No Extra MultipleBagFetchException Due to Multiset Nested Collections – Java, SQL and jOOQ.

[ad_1]

I’ve not too long ago stumbled upon this fascinating Stack Overflow query about Hibernate’s widespread MultipleBagFetchException. The query is tremendous widespread, and the solutions are a lot. The assorted limitations are mentioned all through the query, all of it boils right down to a easy truth:

Joins are the flawed instrument to nest collections.

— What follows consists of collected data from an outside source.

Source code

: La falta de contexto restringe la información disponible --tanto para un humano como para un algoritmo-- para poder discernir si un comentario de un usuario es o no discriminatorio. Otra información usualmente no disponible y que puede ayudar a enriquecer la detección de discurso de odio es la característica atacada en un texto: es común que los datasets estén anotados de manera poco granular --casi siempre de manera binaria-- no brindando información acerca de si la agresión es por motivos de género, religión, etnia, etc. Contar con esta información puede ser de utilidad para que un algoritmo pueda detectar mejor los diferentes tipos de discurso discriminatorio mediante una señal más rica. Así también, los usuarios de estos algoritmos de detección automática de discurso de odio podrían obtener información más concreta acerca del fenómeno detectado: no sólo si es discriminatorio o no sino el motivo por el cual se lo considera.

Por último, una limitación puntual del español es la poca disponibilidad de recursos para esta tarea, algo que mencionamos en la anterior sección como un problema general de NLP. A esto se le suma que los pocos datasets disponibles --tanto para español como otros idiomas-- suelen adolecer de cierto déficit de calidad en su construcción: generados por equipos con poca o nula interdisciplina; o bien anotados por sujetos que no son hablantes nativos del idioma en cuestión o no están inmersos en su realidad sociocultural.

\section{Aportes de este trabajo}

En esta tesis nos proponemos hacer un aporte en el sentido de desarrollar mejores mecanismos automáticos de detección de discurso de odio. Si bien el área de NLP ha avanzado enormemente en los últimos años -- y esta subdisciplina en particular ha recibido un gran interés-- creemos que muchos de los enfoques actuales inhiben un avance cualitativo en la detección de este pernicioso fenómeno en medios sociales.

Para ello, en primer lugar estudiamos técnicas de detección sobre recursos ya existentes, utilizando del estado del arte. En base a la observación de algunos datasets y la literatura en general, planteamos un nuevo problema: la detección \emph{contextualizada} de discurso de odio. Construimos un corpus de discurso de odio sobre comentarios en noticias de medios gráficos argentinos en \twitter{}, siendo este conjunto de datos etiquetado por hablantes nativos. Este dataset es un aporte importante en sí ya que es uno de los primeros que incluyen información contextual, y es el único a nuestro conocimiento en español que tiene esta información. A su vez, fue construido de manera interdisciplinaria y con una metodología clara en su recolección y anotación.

Given a schema just like the Sakila database:

There are numerous to many relationships between:

  • ACTOR and FILM
  • FILM and CATEGORY

Nothing extraordinary. The issue is that when utilizing an ORM, given the character of the O (Object, Object Orientation), we need to characterize this knowledge in a hierarchy, as a graph, or at the very least a tree. The identical holds true after we need to characterize this in JSON or XML.

For instance, in Java, the next DTOs are a pure illustration of the above schema:

document Actor(
    String firstName, 
    String lastName
) {}

document Class(
    String identify
) {}

document Movie(
    String title,
    Listing<Actor> actors,
    Listing<Class> classes
) {}

In JSON, the information would possibly look one thing like this:

[
  {
    "title": "ACADEMY DINOSAUR",
    "actors": [
      {
        "first_name": "PENELOPE",
        "last_name": "GUINESS"
      },
      {
        "first_name": "CHRISTIAN",
        "last_name": "GABLE"
      },
      {
        "first_name": "LUCILLE",
        "last_name": "TRACY"
      },
      {
        "first_name": "SANDRA",
        "last_name": "PECK"
      },

      ...
    ],
    "classes": [
      { "name": "Documentary" }
    ]
  },
  {
    "title": "ACE GOLDFINGER",
    "actors": [
      {
        "first_name": "BOB",
        "last_name": "FAWCETT"
      },
  ...

Emulated nesting using joins

But the problem in Hibernate and in SQL in general is the fact that joins create cartesian products. It’s not actually a problem. It’s a feature of SQL and relational algebra. We have an entire blog post about how our industry has been teaching joins wrong, using Venn Diagrams.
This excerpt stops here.